*What this task involves:*
Show each line from the records below in which the word "Euler" occurs.

Collected data
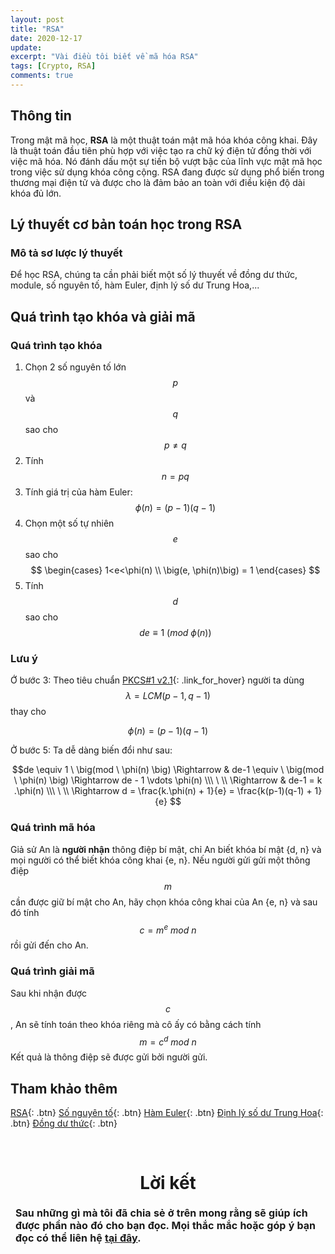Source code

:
 ```yaml
---
layout: post
title: "RSA"
date: 2020-12-17
update: 
excerpt: "Vài điều tôi biết về mã hóa RSA"
tags: [Crypto, RSA]
comments: true
---
```


## **Thông tin**

Trong mật mã học, **RSA** là một thuật toán mật mã hóa khóa công khai. Đây là thuật toán đầu tiên phù hợp với việc tạo ra chữ ký điện tử đồng thời với việc mã hóa. Nó đánh dấu một sự tiến bộ vượt bậc của lĩnh vực mật mã học trong việc sử dụng khóa công cộng. RSA đang được sử dụng phổ biến trong thương mại điện tử và được cho là đảm bảo an toàn với điều kiện độ dài khóa đủ lớn.

## **Lý thuyết cơ bản toán học trong RSA**
### **Mô tả sơ lược lý thuyết**

Để học RSA, chúng ta cần phải biết một số lý thuyết về đồng dư thức, module, số nguyên tố, hàm Euler, định lý số dư Trung Hoa,...

## **Quá trình tạo khóa và giải mã**
### **Quá trình tạo khóa**

1. Chọn 2 số nguyên tố lớn $$p$$ và $$q$$ sao cho $$p \ne q$$
2. Tính $$n=pq$$
3. Tính giá trị của hàm Euler:  $$\phi(n) = \big(p - 1\big)\big(q-1\big)$$
4. Chọn một số tự nhiên $$e$$ sao cho  $$ \begin{cases}   1<e<\phi(n) \\   \big(e, \phi(n)\big) = 1 \end{cases} $$
5. Tính $$d$$ sao cho $$de \equiv 1 \ \big(mod \ \phi(n) \big)$$ 

### **Lưu ý**

Ớ bước 3: Theo tiêu chuẩn [PKCS#1 v2.1](https://aita.gov.vn/tieu-chuan-rsa-crytography-standard-version-2.2-pkcs-1-v2.2){: .link_for_hover} người ta dùng $$\lambda = LCM(p-1,q-1)$$ thay cho 

$$\phi(n) = \big(p - 1\big)\big(q-1\big)$$

Ở bước 5: Ta dễ dàng biến đổi như sau:

$$de \equiv 1 \ \big(mod \ \phi(n) \big)  \Rightarrow & de-1 \equiv \ \big(mod \ \phi(n) \big)  \Rightarrow de - 1 \vdots \phi(n) \\\ \ \\ \Rightarrow & de-1 = k .\phi(n) \\\ \ \\ \Rightarrow d = \frac{k.\phi(n) + 1}{e} =  \frac{k(p-1)(q-1) + 1}{e} $$

###  **Quá trình mã hóa**

Giả sử An là **người nhận** thông điệp bí mật, chỉ An biết khóa bí mật {d, n} và mọi người có thể biết khóa công khai {e, n}. Nếu người gửi gửi một thông điệp $$m$$ cần được giữ bí mật cho An, hãy chọn khóa công khai của An {e, n} và sau đó tính $$c = m^e \ mod \ n$$ rồi gửi  đến cho An.

### **Quá trình giải mã**

Sau khi nhận được $$c$$, An sẽ tính toán theo khóa riêng mà cô ấy có bằng cách tính $$m = c^d \ mod \ n$$
Kết quả là thông điệp sẽ được gửi bởi người gửi. 

## **Tham khảo thêm**

[RSA](https://en.wikipedia.org/wiki/RSA_(cryptosystem)){: .btn}
[Số nguyên tố](https://vi.wikipedia.org/wiki/S%E1%BB%91_nguy%C3%AAn_t%E1%BB%91){: .btn}
[Hàm Euler](https://vi.wikipedia.org/wiki/H%C3%A0m_phi_Euler){: .btn}
[Định lý số dư Trung Hoa](https://vi.wikipedia.org/wiki/%C4%90%E1%BB%8Bnh_l%C3%BD_s%E1%BB%91_d%C6%B0_Trung_Qu%E1%BB%91c){: .btn}
[Đồng dư thức](https://hieuhdh.github.io/deuteri/Math-Dong-du-thuc/){: .btn}

<br>
<h1 align="center">
  Lời kết
</h1> 

<table>
  <thead>
    <tr>
<td style = "font-weight: bold">Sau những gì mà tôi đã chia sẻ ở trên mong rằng sẽ giúp ích được phần nào đó cho bạn đọc. Mọi thắc mắc hoặc góp ý bạn đọc có thể liên hệ <a class = "link_for_hover" href="https://hieuhdh.github.io/deuteri/">tại đây</a>.</td>
    </tr>
  </thead>
</table>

*Exercise answer:*
Để học RSA, chúng ta cần phải biết một số lý thuyết về đồng dư thức, module, số nguyên tố, hàm Euler, định lý số dư Trung Hoa,...
3. Tính giá trị của hàm Euler:  $$\phi(n) = \big(p - 1\big)\big(q-1\big)$$
[Hàm Euler](https://vi.wikipedia.org/wiki/H%C3%A0m_phi_Euler){: .btn}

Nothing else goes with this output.